Town centre to be transformed
‘WE SHOULD BE GRASPING IN BOTH HANDS’
THE burgeoning offshore wind sector and other huge Net Zero themes on the Humber are to be showcased in Grimsby town centre in a bid to inspire, educate and enthuse.
Green energy and cleaning up existing industry offers a huge opportunity for the area, and a contemporary box park between Freshney Place and Alexandra Dock is set to bring the emerging careers to life.
The Low Carbon and Renewables Exploratorium will allow children and families to interact and learn, with hands-on experience at the fore for jobs hidden behind port gates, process units and pipework on the Energy Estuary.
It is being led by project director Richard Askam, with a host of industry patrons already pledging support alongside North East Lincolnshire Council, enabling it to fuel future aspirations as a long-term national centre of excellence. Now in preplanning for land beside the emerging Horizon Youth Zone off Garth Lane, it is hoped construction could start next summer, for a first phase to be open a year from now.
Sharon Wroot, executive director of place, environment, economy and resources at North East Lincolnshire Council, said: “It is one of the many fantastic opportunities we should be grasping in both hands.
“It is an opportunity to showcase to the people who live here and work here what’s out there and what’s available. It is an opportunity to hook young people into something tangible and real in terms of future employment opportunities.
“We know a lot of young people go away to study and don’t come back. We want to give them a reason to either come back or stay.
“It is a fantastic opportunity to showcase the renewable industry. We are moving into a phase where we are genuinely seeing change, which has been a long time coming, and at last we are making it happen, collaboratively, working together.”
More than 1,000 jobs have already been created in offshore wind alone, with Grimsby home to the £14m operations and maintenance base for Orsted, where the team is on target to reach 800-plus by the decade’s end, looking after the world’s largest wind farms just off the Humber approaches.
RWE is another huge investor with big plans, with others circling, while the region is also seen as leading on hydrogen production and carbon capture and storage agendas. All are
vital to keep steel, power and key process industries behind materials for everyday products, here, operational and employing - without the pollution.
Ms Wroot said: “We have the heritage in terms of the fishing industry, but we also have a future in terms of the sea and all the opportunities that it brings.

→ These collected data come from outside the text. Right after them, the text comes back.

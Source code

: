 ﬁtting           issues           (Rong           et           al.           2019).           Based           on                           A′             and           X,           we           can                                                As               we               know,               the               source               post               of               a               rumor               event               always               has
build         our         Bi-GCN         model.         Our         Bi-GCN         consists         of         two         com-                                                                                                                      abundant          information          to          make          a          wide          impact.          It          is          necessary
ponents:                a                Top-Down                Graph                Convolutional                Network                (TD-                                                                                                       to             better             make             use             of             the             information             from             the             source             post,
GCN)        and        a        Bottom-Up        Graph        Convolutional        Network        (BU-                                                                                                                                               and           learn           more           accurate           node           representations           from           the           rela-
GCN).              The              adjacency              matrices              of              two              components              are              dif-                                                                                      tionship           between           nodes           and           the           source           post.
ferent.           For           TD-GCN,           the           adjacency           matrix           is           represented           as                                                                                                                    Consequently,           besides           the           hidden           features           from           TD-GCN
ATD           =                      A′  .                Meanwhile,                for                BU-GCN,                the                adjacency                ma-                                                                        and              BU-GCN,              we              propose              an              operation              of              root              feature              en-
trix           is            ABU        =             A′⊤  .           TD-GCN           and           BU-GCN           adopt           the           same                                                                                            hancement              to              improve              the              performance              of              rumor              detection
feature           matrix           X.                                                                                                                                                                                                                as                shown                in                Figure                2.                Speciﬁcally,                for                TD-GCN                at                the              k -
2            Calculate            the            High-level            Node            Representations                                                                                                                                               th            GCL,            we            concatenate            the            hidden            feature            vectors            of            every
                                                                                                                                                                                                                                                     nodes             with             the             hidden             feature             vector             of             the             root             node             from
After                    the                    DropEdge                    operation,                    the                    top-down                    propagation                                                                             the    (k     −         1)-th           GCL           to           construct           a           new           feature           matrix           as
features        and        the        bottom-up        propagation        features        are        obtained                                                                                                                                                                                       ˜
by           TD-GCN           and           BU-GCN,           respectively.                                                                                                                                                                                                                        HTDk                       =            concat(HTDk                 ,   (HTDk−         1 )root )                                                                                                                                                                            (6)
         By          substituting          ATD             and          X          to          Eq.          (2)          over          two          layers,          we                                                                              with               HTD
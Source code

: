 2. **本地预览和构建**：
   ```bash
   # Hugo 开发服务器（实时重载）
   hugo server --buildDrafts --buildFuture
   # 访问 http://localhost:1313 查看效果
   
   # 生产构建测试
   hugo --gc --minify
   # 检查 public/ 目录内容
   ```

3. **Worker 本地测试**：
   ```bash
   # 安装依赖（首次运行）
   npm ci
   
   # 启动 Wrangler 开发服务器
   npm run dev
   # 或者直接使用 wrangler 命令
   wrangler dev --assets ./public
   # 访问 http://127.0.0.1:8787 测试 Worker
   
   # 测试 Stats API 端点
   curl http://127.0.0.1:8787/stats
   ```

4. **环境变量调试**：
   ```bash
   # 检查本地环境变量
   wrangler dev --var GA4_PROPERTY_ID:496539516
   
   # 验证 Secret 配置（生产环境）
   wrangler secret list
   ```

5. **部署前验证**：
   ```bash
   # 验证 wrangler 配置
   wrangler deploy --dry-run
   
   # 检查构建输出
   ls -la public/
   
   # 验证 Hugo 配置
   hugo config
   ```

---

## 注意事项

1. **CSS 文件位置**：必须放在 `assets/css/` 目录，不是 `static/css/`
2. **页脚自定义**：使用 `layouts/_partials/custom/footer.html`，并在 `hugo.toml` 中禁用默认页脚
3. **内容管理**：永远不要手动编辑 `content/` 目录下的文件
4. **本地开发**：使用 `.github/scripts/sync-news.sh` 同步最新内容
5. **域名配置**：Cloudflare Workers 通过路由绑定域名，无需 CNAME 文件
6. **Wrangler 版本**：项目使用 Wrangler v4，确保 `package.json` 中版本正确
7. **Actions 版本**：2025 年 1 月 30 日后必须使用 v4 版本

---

“A lot of young people in Grimsby don’t even know where these opportunities are.”
Wider plans would tap into the dock to produce a watersports training centre, while creating space to encourage an evening and weekend economy to maximise the location.
Proposals would see it feature play equipment to support health and wellbeing, art and installation to support culture and destination creation, and immersive activities like those at Eureka and Magna in
West and South Yorkshire.
Mr Askam said: “It is not just a classroom teaching about wind, it is an experience the likes of which has never been seen before in Grimsby.
“The next industrial revolution has already started.”
Major companies Orsted, Siemens, Equinor and the home-grown Myenergi are on board as patrons, with other key partners drawn from industry and education.
“We are a long way down the road to the next industry and we cannot possibly hit Net Zero unless we all do our jobs, this is a part of it,” Mr Askam said.
The scheme was given its public launch at business support operation Investment Hub NEL’s annual celebration event at Stallingborough Grange, attended by scores of companies.